## ASSIGNMENT:
Check each line of the records below and collect those that include the word "table".

==== DATA

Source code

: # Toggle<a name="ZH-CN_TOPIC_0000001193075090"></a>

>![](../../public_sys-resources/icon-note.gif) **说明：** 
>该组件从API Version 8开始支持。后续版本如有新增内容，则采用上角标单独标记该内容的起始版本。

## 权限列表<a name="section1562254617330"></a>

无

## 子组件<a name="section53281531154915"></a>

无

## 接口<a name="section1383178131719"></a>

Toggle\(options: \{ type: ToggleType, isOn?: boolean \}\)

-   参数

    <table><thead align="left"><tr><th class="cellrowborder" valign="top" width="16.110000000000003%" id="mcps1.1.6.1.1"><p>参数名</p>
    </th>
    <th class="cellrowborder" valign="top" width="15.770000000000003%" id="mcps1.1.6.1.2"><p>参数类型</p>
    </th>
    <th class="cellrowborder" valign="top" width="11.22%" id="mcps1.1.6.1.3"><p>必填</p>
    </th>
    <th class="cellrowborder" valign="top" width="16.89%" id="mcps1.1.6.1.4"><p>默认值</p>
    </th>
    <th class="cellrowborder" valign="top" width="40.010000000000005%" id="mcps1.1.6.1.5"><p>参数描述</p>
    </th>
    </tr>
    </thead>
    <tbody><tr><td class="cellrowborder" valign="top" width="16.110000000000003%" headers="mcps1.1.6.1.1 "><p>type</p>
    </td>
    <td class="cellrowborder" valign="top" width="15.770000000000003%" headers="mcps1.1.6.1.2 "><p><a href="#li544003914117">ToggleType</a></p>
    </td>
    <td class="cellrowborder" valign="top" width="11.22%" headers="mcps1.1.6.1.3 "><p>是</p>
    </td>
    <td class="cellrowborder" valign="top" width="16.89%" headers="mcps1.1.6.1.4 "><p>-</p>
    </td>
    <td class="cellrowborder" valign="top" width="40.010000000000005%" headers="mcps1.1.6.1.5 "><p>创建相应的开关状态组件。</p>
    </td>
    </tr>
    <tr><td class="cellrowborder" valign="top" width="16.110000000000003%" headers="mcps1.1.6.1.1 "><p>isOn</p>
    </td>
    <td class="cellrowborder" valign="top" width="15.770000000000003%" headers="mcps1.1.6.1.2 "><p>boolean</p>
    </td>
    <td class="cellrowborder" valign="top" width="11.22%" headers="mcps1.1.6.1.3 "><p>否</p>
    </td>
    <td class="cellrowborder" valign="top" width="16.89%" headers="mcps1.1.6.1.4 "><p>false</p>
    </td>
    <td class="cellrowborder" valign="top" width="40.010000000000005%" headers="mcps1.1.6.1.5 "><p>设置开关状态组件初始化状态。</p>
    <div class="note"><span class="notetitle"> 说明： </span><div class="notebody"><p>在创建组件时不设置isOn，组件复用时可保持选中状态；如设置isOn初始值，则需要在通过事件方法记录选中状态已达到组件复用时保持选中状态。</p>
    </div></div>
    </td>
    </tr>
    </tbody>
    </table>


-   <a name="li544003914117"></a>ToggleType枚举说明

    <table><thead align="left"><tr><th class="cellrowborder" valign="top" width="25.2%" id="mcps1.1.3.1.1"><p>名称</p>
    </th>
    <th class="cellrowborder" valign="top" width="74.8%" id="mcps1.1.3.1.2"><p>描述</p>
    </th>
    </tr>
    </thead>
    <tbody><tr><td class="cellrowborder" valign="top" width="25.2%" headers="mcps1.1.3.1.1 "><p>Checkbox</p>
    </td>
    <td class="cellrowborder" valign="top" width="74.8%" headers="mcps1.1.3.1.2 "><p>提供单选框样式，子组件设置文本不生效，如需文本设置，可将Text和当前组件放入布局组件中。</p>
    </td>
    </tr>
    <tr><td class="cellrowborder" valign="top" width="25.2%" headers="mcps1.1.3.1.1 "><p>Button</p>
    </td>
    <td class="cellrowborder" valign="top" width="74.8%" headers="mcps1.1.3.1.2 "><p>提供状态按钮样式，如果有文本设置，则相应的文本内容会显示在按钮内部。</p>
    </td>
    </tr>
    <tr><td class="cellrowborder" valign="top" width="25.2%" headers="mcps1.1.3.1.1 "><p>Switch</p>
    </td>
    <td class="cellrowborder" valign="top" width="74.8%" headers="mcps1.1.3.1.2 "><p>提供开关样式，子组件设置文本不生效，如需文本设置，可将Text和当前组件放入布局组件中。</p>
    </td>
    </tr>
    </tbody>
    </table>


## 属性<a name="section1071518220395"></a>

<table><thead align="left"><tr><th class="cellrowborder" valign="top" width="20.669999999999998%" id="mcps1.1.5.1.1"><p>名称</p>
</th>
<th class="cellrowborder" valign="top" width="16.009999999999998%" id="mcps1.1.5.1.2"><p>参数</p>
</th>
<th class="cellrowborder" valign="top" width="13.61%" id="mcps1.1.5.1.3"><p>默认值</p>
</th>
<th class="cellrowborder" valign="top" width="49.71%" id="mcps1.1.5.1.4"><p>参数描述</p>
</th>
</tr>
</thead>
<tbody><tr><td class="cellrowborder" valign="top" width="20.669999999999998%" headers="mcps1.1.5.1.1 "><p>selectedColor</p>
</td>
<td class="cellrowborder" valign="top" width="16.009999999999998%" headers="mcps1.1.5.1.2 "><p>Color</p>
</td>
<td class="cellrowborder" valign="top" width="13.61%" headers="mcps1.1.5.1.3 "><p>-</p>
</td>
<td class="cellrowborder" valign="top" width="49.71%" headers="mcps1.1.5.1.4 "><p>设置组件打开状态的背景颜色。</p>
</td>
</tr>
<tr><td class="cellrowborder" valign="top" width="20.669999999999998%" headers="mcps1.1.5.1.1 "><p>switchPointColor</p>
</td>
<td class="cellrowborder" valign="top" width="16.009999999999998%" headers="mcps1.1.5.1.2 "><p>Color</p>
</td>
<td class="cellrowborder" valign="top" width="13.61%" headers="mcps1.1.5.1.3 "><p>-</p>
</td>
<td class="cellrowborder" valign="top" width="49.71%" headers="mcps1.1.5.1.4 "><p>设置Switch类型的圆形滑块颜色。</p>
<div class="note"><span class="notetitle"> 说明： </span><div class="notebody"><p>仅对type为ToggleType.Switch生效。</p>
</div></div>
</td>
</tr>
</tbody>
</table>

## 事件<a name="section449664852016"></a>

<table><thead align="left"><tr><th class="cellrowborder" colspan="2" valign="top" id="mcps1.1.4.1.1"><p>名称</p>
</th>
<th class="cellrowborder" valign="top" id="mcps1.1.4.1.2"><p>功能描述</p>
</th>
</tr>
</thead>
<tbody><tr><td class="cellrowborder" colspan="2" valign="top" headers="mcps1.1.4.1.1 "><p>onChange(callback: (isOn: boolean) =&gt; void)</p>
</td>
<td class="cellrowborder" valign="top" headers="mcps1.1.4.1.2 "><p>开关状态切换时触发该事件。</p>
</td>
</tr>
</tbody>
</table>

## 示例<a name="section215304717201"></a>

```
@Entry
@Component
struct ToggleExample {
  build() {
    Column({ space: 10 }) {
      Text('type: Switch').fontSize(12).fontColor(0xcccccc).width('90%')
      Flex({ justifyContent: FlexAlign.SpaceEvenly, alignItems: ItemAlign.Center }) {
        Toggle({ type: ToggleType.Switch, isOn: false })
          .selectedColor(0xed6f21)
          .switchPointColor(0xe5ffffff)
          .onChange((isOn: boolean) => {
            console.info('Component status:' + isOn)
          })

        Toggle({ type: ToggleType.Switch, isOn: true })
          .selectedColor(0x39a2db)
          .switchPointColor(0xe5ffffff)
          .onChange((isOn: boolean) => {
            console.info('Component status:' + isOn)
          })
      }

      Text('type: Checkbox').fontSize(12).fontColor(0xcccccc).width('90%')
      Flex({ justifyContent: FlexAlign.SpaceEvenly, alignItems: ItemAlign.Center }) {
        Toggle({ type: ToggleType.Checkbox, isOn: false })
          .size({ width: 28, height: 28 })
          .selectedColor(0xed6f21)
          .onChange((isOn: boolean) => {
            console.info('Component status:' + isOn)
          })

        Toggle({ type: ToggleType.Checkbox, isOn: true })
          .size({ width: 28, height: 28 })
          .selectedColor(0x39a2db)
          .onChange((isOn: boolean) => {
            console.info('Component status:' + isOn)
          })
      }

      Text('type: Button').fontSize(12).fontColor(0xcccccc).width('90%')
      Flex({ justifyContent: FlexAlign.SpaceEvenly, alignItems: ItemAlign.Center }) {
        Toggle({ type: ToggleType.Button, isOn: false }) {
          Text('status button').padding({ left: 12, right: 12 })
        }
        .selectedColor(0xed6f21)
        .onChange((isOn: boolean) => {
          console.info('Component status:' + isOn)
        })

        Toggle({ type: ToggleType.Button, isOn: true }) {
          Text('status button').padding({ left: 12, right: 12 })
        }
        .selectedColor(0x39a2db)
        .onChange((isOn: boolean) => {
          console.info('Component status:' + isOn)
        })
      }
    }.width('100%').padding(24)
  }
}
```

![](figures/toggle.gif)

========

## TASK SOLUTION:
    <table><thead align="left"><tr><th class="cellrowborder" valign="top" width="16.110000000000003%" id="mcps1.1.6.1.1"><p>参数名</p>
    </table>
    <table><thead align="left"><tr><th class="cellrowborder" valign="top" width="25.2%" id="mcps1.1.3.1.1"><p>名称</p>
    </table>
<table><thead align="left"><tr><th class="cellrowborder" valign="top" width="20.669999999999998%" id="mcps1.1.5.1.1"><p>名称</p>
</table>
<table><thead align="left"><tr><th class="cellrowborder" colspan="2" valign="top" id="mcps1.1.4.1.1"><p>名称</p>
</table>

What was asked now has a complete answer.